They see no obstacles on their way. Wolves, foxes and even fish swallow this easy prey, which does not even try to escape. For some reason, these hordes of lemmings rush along routes leading to the sea. They fill cities and towns; destroying crops, polluting the area and poisoning rivers and lakes. If the sea gets in the way of the lemmings, then a decent part of the flock will not even have time to notice how it will be there, since the animals look only at each other's tails and follow the leaders. Therefore, if the presenters also see the cliff, then even stopping abruptly, they will not be able to hold the entire mass behind the runners, who will simply push them and begin to fall themselves. But this does not mean that the whole flock without exception will drown and the animals that have fallen into the water will drown. They swim well and will be able to get out then to the shore, where they will gather again in a flock and continue their migration.

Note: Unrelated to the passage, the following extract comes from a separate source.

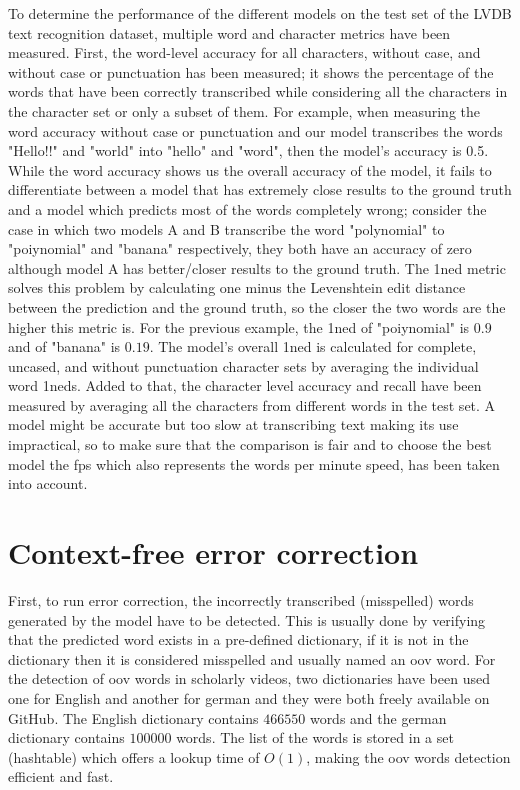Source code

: To determine the performance of the different models on the test set of the LVDB text recognition dataset, multiple word and character metrics have been measured. First, the word-level accuracy for all characters, without case, and without case or punctuation has been measured; it shows the percentage of the words that have been correctly transcribed while considering all the characters in the character set or only a subset of them. For example, when measuring the word accuracy without case or punctuation and our model transcribes the words "Hello!!" and "world" into "hello" and "word", then the model's accuracy is 0.5. While the word accuracy shows us the overall accuracy of the model, it fails to differentiate between a model that has extremely close results to the ground truth and a model which predicts most of the words completely wrong; consider the case in which two models A and B transcribe the word "polynomial" to "poiynomial" and "banana" respectively, they both have an accuracy of zero although model A has better/closer results to the ground truth. The \gls{1ned} metric \cite{yujian_normalized_2007} solves this problem by calculating one minus the Levenshtein edit distance between the prediction and the ground truth, so the closer the two words are the higher this metric is. For the previous example, the \gls{1ned} of "poiynomial" is $0.9$ and of "banana" is $0.19$. The model's overall \gls{1ned} is calculated for complete, uncased, and without punctuation character sets by averaging the individual word \gls{1ned}s. Added to that, the character level accuracy and recall have been measured by averaging all the characters from different words in the test set. A model might be accurate but too slow at transcribing text making its use impractical, so to make sure that the comparison is fair and to choose the best model the \gls{fps} which also represents the words per minute speed, has been taken into account.

\section{Context-free error correction}

First, to run error correction, the incorrectly transcribed (misspelled) words generated by the model have to be detected. This is usually done by verifying that the predicted word exists in a pre-defined dictionary, if it is not in the dictionary then it is considered misspelled and usually named an \gls{oov} word.
For the detection of \gls{oov} words in scholarly videos, two dictionaries have been used one for English and another for german and they were both freely available on GitHub. The English dictionary contains $466550$ words and the german dictionary contains $100000$ words. The list of the words is stored in a set (hashtable) which offers a lookup time of $O(1)$, making the \gls{oov} words detection efficient and fast.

And some scientists believe that mass migrations of lemmings "towards death" directly depend on solar activity. Here is what the newspapers reported in 1970: “In the north of Scandinavia, the number of pied mice (lemmings) is increasing on an alarming scale, flooding all around in their non-stop death march. Hundreds of thousands of these black-reddish Arctic animals are moving in an endless stream to the south. On the way, they die by the thousands in lakes, rivers and, finally, in the sea …

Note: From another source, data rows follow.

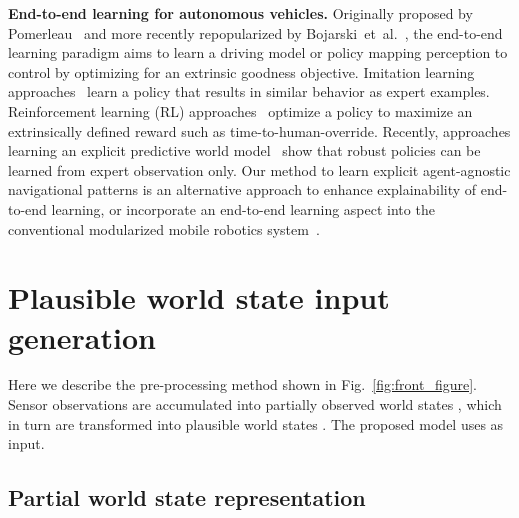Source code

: \documentclass[letterpaper, 10 pt, conference]{ieeeconf}
\begin{document}
\noindent \textbf{End-to-end learning for autonomous vehicles.}
Originally proposed by Pomerleau~\cite{pomerleau1988alvinn} and more recently repopularized by Bojarski~et~al.~\cite{bojarski2016e2e_self_driving}, the end-to-end learning paradigm aims to learn a driving model or policy mapping perception to control by optimizing for an extrinsic goodness objective.
Imitation learning approaches~\cite{bojarski2016e2e_self_driving, amin2018variational_end2end, bansal2018} learn a policy that results in similar behavior as expert examples.
Reinforcement learning (RL) approaches~\cite{kendall2019end2end_deeprl} optimize a policy to maximize an extrinsically defined reward such as time-to-human-override.
Recently, approaches learning an explicit predictive world model~\cite{henaff2019model_predictive_policy_learning, chen2021world_on_rails} show that robust policies can be learned from expert observation only.
Our method to learn explicit agent-agnostic navigational patterns is an alternative approach to enhance explainability of end-to-end learning, or incorporate an end-to-end learning aspect into the conventional modularized mobile robotics system~\cite{krause2013robot_navigation}.












\section{Plausible world state input generation}
\label{sec:plausible_world_state_input_generation}

Here we describe the pre-processing method shown in Fig.~\ref{fig:front_figure}. Sensor observations are accumulated into partially observed world states , which in turn are transformed into plausible world states . The proposed model
uses  as input.

\subsection{Partial world state representation}
\label{sec:partial_world_state_representation}
\end{document}
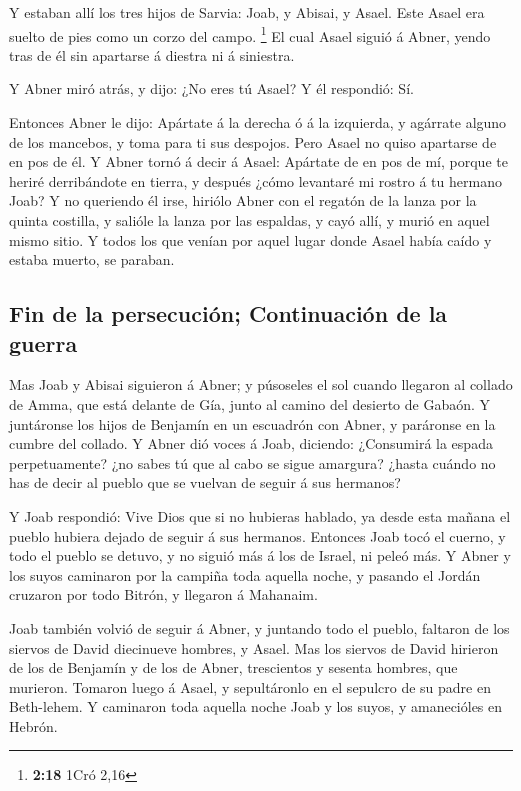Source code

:  Y estaban allí los tres hijos de Sarvia: Joab, y Abisai, y
Asael. Este Asael era suelto de pies como un corzo del campo.
\footnote{\textbf{2:18} 1Cró 2,16}  El cual Asael siguió á
Abner, yendo tras de él sin apartarse á diestra ni á siniestra.

 Y Abner miró atrás, y dijo: ¿No eres tú Asael? Y él
respondió: Sí.

 Entonces Abner le dijo: Apártate á la derecha ó á la
izquierda, y agárrate alguno de los mancebos, y toma para ti sus
despojos. Pero Asael no quiso apartarse de en pos de él.  Y
Abner tornó á decir á Asael: Apártate de en pos de mí, porque te heriré
derribándote en tierra, y después ¿cómo levantaré mi rostro á tu hermano
Joab?  Y no queriendo él irse, hiriólo Abner con el regatón
de la lanza por la quinta costilla, y salióle la lanza por las espaldas,
y cayó allí, y murió en aquel mismo sitio. Y todos los que venían por
aquel lugar donde Asael había caído y estaba muerto, se paraban.

\hypertarget{fin-de-la-persecuciuxf3n-continuaciuxf3n-de-la-guerra}{%
\subsection{Fin de la persecución; Continuación de la
guerra}\label{fin-de-la-persecuciuxf3n-continuaciuxf3n-de-la-guerra}}

 Mas Joab y Abisai siguieron á Abner; y púsoseles el sol
cuando llegaron al collado de Amma, que está delante de Gía, junto al
camino del desierto de Gabaón.  Y juntáronse los hijos de
Benjamín en un escuadrón con Abner, y paráronse en la cumbre del
collado.  Y Abner dió voces á Joab, diciendo: ¿Consumirá la
espada perpetuamente? ¿no sabes tú que al cabo se sigue amargura? ¿hasta
cuándo no has de decir al pueblo que se vuelvan de seguir á sus
hermanos?

 Y Joab respondió: Vive Dios que si no hubieras hablado, ya
desde esta mañana el pueblo hubiera dejado de seguir á sus hermanos.
 Entonces Joab tocó el cuerno, y todo el pueblo se detuvo,
y no siguió más á los de Israel, ni peleó más.  Y Abner y
los suyos caminaron por la campiña toda aquella noche, y pasando el
Jordán cruzaron por todo Bitrón, y llegaron á Mahanaim.

 Joab también volvió de seguir á Abner, y juntando todo el
pueblo, faltaron de los siervos de David diecinueve hombres, y Asael.
 Mas los siervos de David hirieron de los de Benjamín y de
los de Abner, trescientos y sesenta hombres, que murieron. Tomaron luego
á Asael, y sepultáronlo en el sepulcro de su padre en Beth-lehem.
 Y caminaron toda aquella noche Joab y los suyos, y
amanecióles en Hebrón.

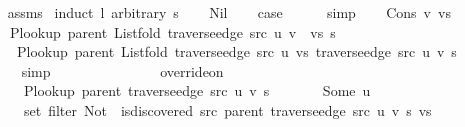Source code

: \begin{isabellebody}
%
\isadelimproof
\ \ %
\endisadelimproof
%
\isatagproof
{}\isamarkupfalse%
\ assms\isanewline
{}\isamarkupfalse%
\ {\isacharparenleft}{\kern0pt}induct\ l\ arbitrary{\isacharcolon}{\kern0pt}\ s{\isacharparenright}{\kern0pt}\isanewline
\ \ \isamarkupfalse%
\ Nil\isanewline
\ \ \isamarkupfalse%
\ {\isacharquery}{\kern0pt}case\isanewline
\ \ \ \ \isamarkupfalse%
\ simp\isanewline
{}\isamarkupfalse%
\isanewline
\ \ \isamarkupfalse%
\ {\isacharparenleft}{\kern0pt}Cons\ v\ vs{\isacharparenright}{\kern0pt}\isanewline
\ \ \isamarkupfalse%
\isanewline
\ \ \ \ {\isachardoublequoteopen}P{\isacharunderscore}{\kern0pt}lookup\ {\isacharparenleft}{\kern0pt}parent\ {\isacharparenleft}{\kern0pt}List{\isachardot}{\kern0pt}fold\ {\isacharparenleft}{\kern0pt}traverse{\isacharunderscore}{\kern0pt}edge\ src\ u{\isacharparenright}{\kern0pt}\ {\isacharparenleft}{\kern0pt}v\ {\isacharhash}{\kern0pt}\ vs{\isacharparenright}{\kern0pt}\ s{\isacharparenright}{\kern0pt}{\isacharparenright}{\kern0pt}\ {\isacharequal}{\kern0pt}\isanewline
\ \ \ \ \ P{\isacharunderscore}{\kern0pt}lookup\ {\isacharparenleft}{\kern0pt}parent\ {\isacharparenleft}{\kern0pt}List{\isachardot}{\kern0pt}fold\ {\isacharparenleft}{\kern0pt}traverse{\isacharunderscore}{\kern0pt}edge\ src\ u{\isacharparenright}{\kern0pt}\ vs\ {\isacharparenleft}{\kern0pt}traverse{\isacharunderscore}{\kern0pt}edge\ src\ u\ v\ s{\isacharparenright}{\kern0pt}{\isacharparenright}{\kern0pt}{\isacharparenright}{\kern0pt}{\isachardoublequoteclose}\isanewline
\ \ \ \ \isamarkupfalse%
\ simp\isanewline
\ \ \isamarkupfalse%
\ \isamarkupfalse%
\isanewline
\ \ \ \ {\isachardoublequoteopen}{\isachardot}{\kern0pt}{\isachardot}{\kern0pt}{\isachardot}{\kern0pt}\ {\isacharequal}{\kern0pt}\isanewline
\ \ \ \ \ override{\isacharunderscore}{\kern0pt}on\isanewline
\ \ \ \ \ \ {\isacharparenleft}{\kern0pt}P{\isacharunderscore}{\kern0pt}lookup\ {\isacharparenleft}{\kern0pt}parent\ {\isacharparenleft}{\kern0pt}traverse{\isacharunderscore}{\kern0pt}edge\ src\ u\ v\ s{\isacharparenright}{\kern0pt}{\isacharparenright}{\kern0pt}{\isacharparenright}{\kern0pt}\isanewline
\ \ \ \ \ \ {\isacharparenleft}{\kern0pt}{\isasymlambda}{\isacharunderscore}{\kern0pt}{\isachardot}{\kern0pt}\ Some\ u{\isacharparenright}{\kern0pt}\isanewline
\ \ \ \ \ \ {\isacharparenleft}{\kern0pt}set\ {\isacharparenleft}{\kern0pt}filter\ {\isacharparenleft}{\kern0pt}Not\ {\isasymcirc}\ is{\isacharunderscore}{\kern0pt}discovered\ src\ {\isacharparenleft}{\kern0pt}parent\ {\isacharparenleft}{\kern0pt}traverse{\isacharunderscore}{\kern0pt}edge\ src\ u\ v\ s{\isacharparenright}{\kern0pt}{\isacharparenright}{\kern0pt}{\isacharparenright}{\kern0pt}\ vs{\isacharparenright}{\kern0pt}{\isacharparenright}{\kern0pt}{\isachardoublequoteclose}\isanewline

\end{isabellebody}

Such a hike, similar to a suicide, the pestle makes almost regularly every few years. Usually timid, invisible creatures become extremely aggressive predators, destroying everything and everyone in their path. And this deadly march of them is unmatched in the animal kingdom.
The largest hikes of pestles were observed in 1918 and 1938. The current resettlement has caught the attention of alarmed Scandinavian authorities. The fact is that in November last year, during a similar campaign, pestles were crushed to death by cars on the roads, dogs were bitten. Piles of decaying animal corpses appeared everywhere, and the threat of epidemics arose."

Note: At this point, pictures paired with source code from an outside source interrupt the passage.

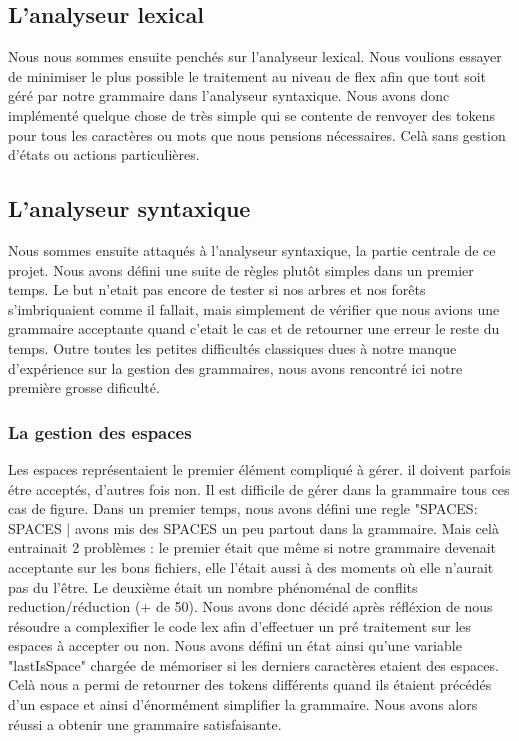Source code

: \documentclass[12pt]{article}
\begin{document}
\subsection{L'analyseur lexical}

Nous nous sommes ensuite penchés sur l'analyseur lexical. Nous voulions essayer de
minimiser le plus possible le traitement au niveau de flex afin que tout soit géré
par notre grammaire dans l'analyseur syntaxique. Nous avons donc implémenté
quelque chose de très simple qui se contente de renvoyer des tokens pour tous les
caractères ou mots que nous pensions nécessaires. Celà sans gestion d'états ou actions
particulières.

\subsection{L'analyseur syntaxique}

Nous sommes ensuite attaqués à l'analyseur syntaxique, la partie centrale de ce projet.
Nous avons défini une suite de règles plutôt simples dans un premier temps. Le but
n'etait pas encore de tester si nos arbres et nos forêts s'imbriquaient comme il fallait,
mais simplement de vérifier que nous avions une grammaire acceptante quand c'etait
le cas et de retourner une erreur le reste du temps.
\newline
Outre toutes les petites difficultés classiques dues à notre manque d'expérience
sur la gestion des grammaires, nous avons rencontré ici notre première
grosse dificulté.

\subsubsection{La gestion des espaces}

Les espaces représentaient le premier élément compliqué à gérer. il doivent parfois étre acceptés,
d'autres fois non. Il est difficile de gérer dans la grammaire tous ces cas de figure.
Dans un premier temps, nous avons défini une regle "SPACES: SPACES | %
avons mis des SPACES un peu partout dans la grammaire. Mais celà entrainait 2 problèmes :
le premier était que même si notre grammaire devenait acceptante sur les bons fichiers,
elle l'était aussi à des moments où elle n'aurait pas du l'être. Le deuxième était un
nombre phénoménal de conflits reduction/réduction (+ de 50).
\newline
Nous avons donc décidé après réfléxion de nous résoudre a complexifier le code lex
afin d'effectuer un pré traitement sur les espaces à accepter ou non.
Nous avons défini un état ainsi qu'une variable "lastIsSpace" chargée de mémoriser
si les derniers caractères etaient des espaces. Celà nous a permi de retourner des tokens
différents quand ils étaient précédés d'un espace et ainsi d'énormément simplifier la grammaire.
Nous avons alors réussi a obtenir une grammaire satisfaisante.
\end{document}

Some scientists regard animal migration as insanity associated with imbalance in the neuroendocrine system. As you know, many metabolic processes in the body are controlled by the adrenal glands. It was found that in animals during the period of mass reproduction, as well as migrations (invasions), there are sharp changes in the adrenal glands. Hence the insanity that is caused by stress when extremely strong environmental stimuli act on the body.
So, for example, with the onset of very high solar activity in 1957, the adrenal glands degenerated and their enlargement were found in young deer. This defect affected approximately 80% of all animals. The result of this experiment was not slow to show itself: in the three months of the next year, about 30% of the reindeer died.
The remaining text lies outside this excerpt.